版元の彫師 北斎漫画の彫師
江戸時代の「出版社」「印刷屋」「書籍販売店」を一手に引き受けていた業種のことを「版元」と言います。
「版元」も、現代の週刊誌にあたる「浮世絵」や「娯楽もの」を作っていたところと、専門書などの書物を専門に作っていたところに分かれます。
色の数だけ彫る版木
例えば、北斎が描いた原画をもとに、桜の版木に絵をさかさまに貼り付け、見当(目印)を彫り、貼り付けた下絵に沿って彫りこんでいきます。
江戸時代の後半になって「多色刷りの浮世絵」が出てきますが、彫師は色の数だけ版木を彫りあげていかなければなりません。
繊細な線を彫る神経を集中する時などには、ガラスの容器に水を入れ、それに光を当てて乱反射で手元の影をなくして彫っていきます。
素晴らしい知恵だと思いませんか。
摺師の仕事
彫り終えた版木に和紙を当てて刷りこんでいく職人さんを「摺師(すりし)」といいます。
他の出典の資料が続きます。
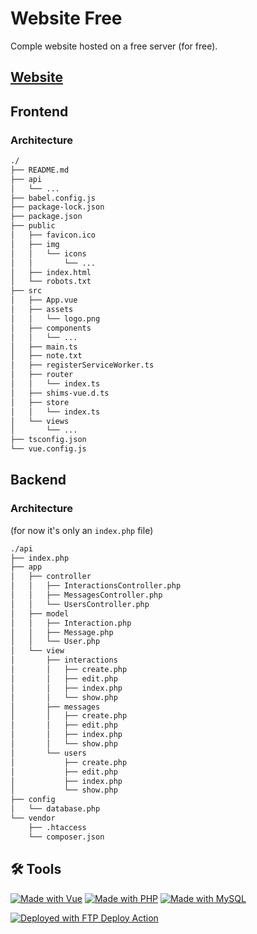 # Website Free

Comple website hosted on a free server (for free).

## [Website](http://ouvrard.niels.free.fr/)


## Frontend


### Architecture

```sh
./
├── README.md
├── api
│   └── ...
├── babel.config.js
├── package-lock.json
├── package.json
├── public
│   ├── favicon.ico
│   ├── img
│   │   └── icons
│   │       └── ...
│   ├── index.html
│   └── robots.txt
├── src
│   ├── App.vue
│   ├── assets
│   │   └── logo.png
│   ├── components
│   │   └── ...
│   ├── main.ts
│   ├── note.txt
│   ├── registerServiceWorker.ts
│   ├── router
│   │   └── index.ts
│   ├── shims-vue.d.ts
│   ├── store
│   │   └── index.ts
│   └── views
│       └── ...
├── tsconfig.json
└── vue.config.js
```

## Backend

### Architecture

(for now it's only an `index.php` file)

```sh
./api
├── index.php
├── app
│   ├── controller
│   │   ├── InteractionsController.php
│   │   ├── MessagesController.php
│   │   └── UsersController.php
│   ├── model
│   │   ├── Interaction.php
│   │   ├── Message.php
│   │   └── User.php
│   └── view
│       ├── interactions
│       │   ├── create.php
│       │   ├── edit.php
│       │   ├── index.php
│       │   └── show.php
│       ├── messages
│       │   ├── create.php
│       │   ├── edit.php
│       │   ├── index.php
│       │   └── show.php
│       └── users
│           ├── create.php
│           ├── edit.php
│           ├── index.php
│           └── show.php
├── config
│   └── database.php
└── vendor
    ├── .htaccess
    └── composer.json
```


## 🛠️ Tools

[![Made with Vue](https://img.shields.io/badge/Made%20with-Vue-42b883.svg)](https://vuejs.org/)
[![Made with PHP](https://img.shields.io/badge/Made%20with-PHP-777BB4.svg)](https://www.php.net/)
[![Made with MySQL](https://img.shields.io/badge/Made%20with-MySQL-4479A1.svg)](https://www.mysql.com/)
<!-- [![Documentation](https://img.shields.io/badge/Documentation-Yes-brightgreen.svg)](https://rclovis.github.io/R-Type-Documentation/) -->

[<img alt="Deployed with FTP Deploy Action" src="https://img.shields.io/badge/Deployed With-FTP DEPLOY ACTION-%3CCOLOR%3E?style=for-the-badge&color=2b9348">](https://github.com/SamKirkland/FTP-Deploy-Action)
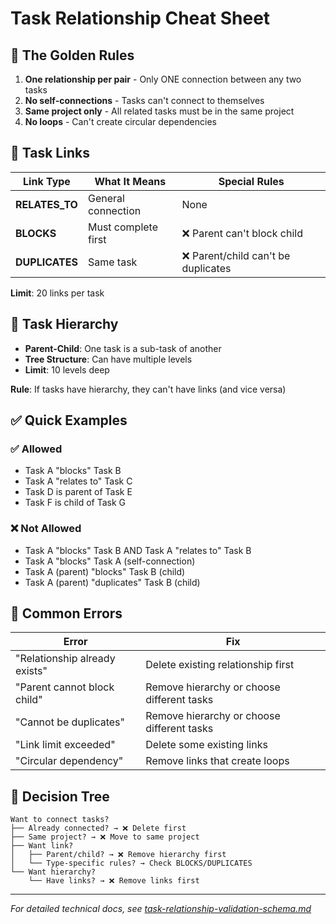 # Task Relationship Cheat Sheet

## 🚫 The Golden Rules

1. **One relationship per pair** - Only ONE connection between any two tasks
2. **No self-connections** - Tasks can't connect to themselves  
3. **Same project only** - All related tasks must be in the same project
4. **No loops** - Can't create circular dependencies

## 🔗 Task Links

| Link Type | What It Means | Special Rules |
|-----------|---------------|---------------|
| **RELATES_TO** | General connection | None |
| **BLOCKS** | Must complete first | ❌ Parent can't block child |
| **DUPLICATES** | Same task | ❌ Parent/child can't be duplicates |

**Limit**: 20 links per task

## 🌳 Task Hierarchy

- **Parent-Child**: One task is a sub-task of another
- **Tree Structure**: Can have multiple levels
- **Limit**: 10 levels deep

**Rule**: If tasks have hierarchy, they can't have links (and vice versa)

## ✅ Quick Examples

### ✅ Allowed
- Task A "blocks" Task B
- Task A "relates to" Task C  
- Task D is parent of Task E
- Task F is child of Task G

### ❌ Not Allowed
- Task A "blocks" Task B AND Task A "relates to" Task B
- Task A "blocks" Task A (self-connection)
- Task A (parent) "blocks" Task B (child)
- Task A (parent) "duplicates" Task B (child)

## 🚨 Common Errors

| Error | Fix |
|-------|-----|
| "Relationship already exists" | Delete existing relationship first |
| "Parent cannot block child" | Remove hierarchy or choose different tasks |
| "Cannot be duplicates" | Remove hierarchy or choose different tasks |
| "Link limit exceeded" | Delete some existing links |
| "Circular dependency" | Remove links that create loops |

## 🎯 Decision Tree

```
Want to connect tasks?
├── Already connected? → ❌ Delete first
├── Same project? → ❌ Move to same project
├── Want link?
│   ├── Parent/child? → ❌ Remove hierarchy first
│   └── Type-specific rules? → Check BLOCKS/DUPLICATES
└── Want hierarchy?
    └── Have links? → ❌ Remove links first
```

---

*For detailed technical docs, see [task-relationship-validation-schema.md](./task-relationship-validation-schema.md)*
細かい線や、ボカシの技法を駆使して素晴らしい版画(浮世絵)が出来上がっていきます。
一般的には、200枚くらいが摺りあげる枚数です。
しかし評判のいい版画になると、摺りの枚数が増え、線の細かい「摺り初めの浮世絵」も線がしだいに太くなり、もう一度版木を作りなおすことになります。
同じ北斎の浮世絵でも、少し色遣いや線が違うものがあるのはそのせいです。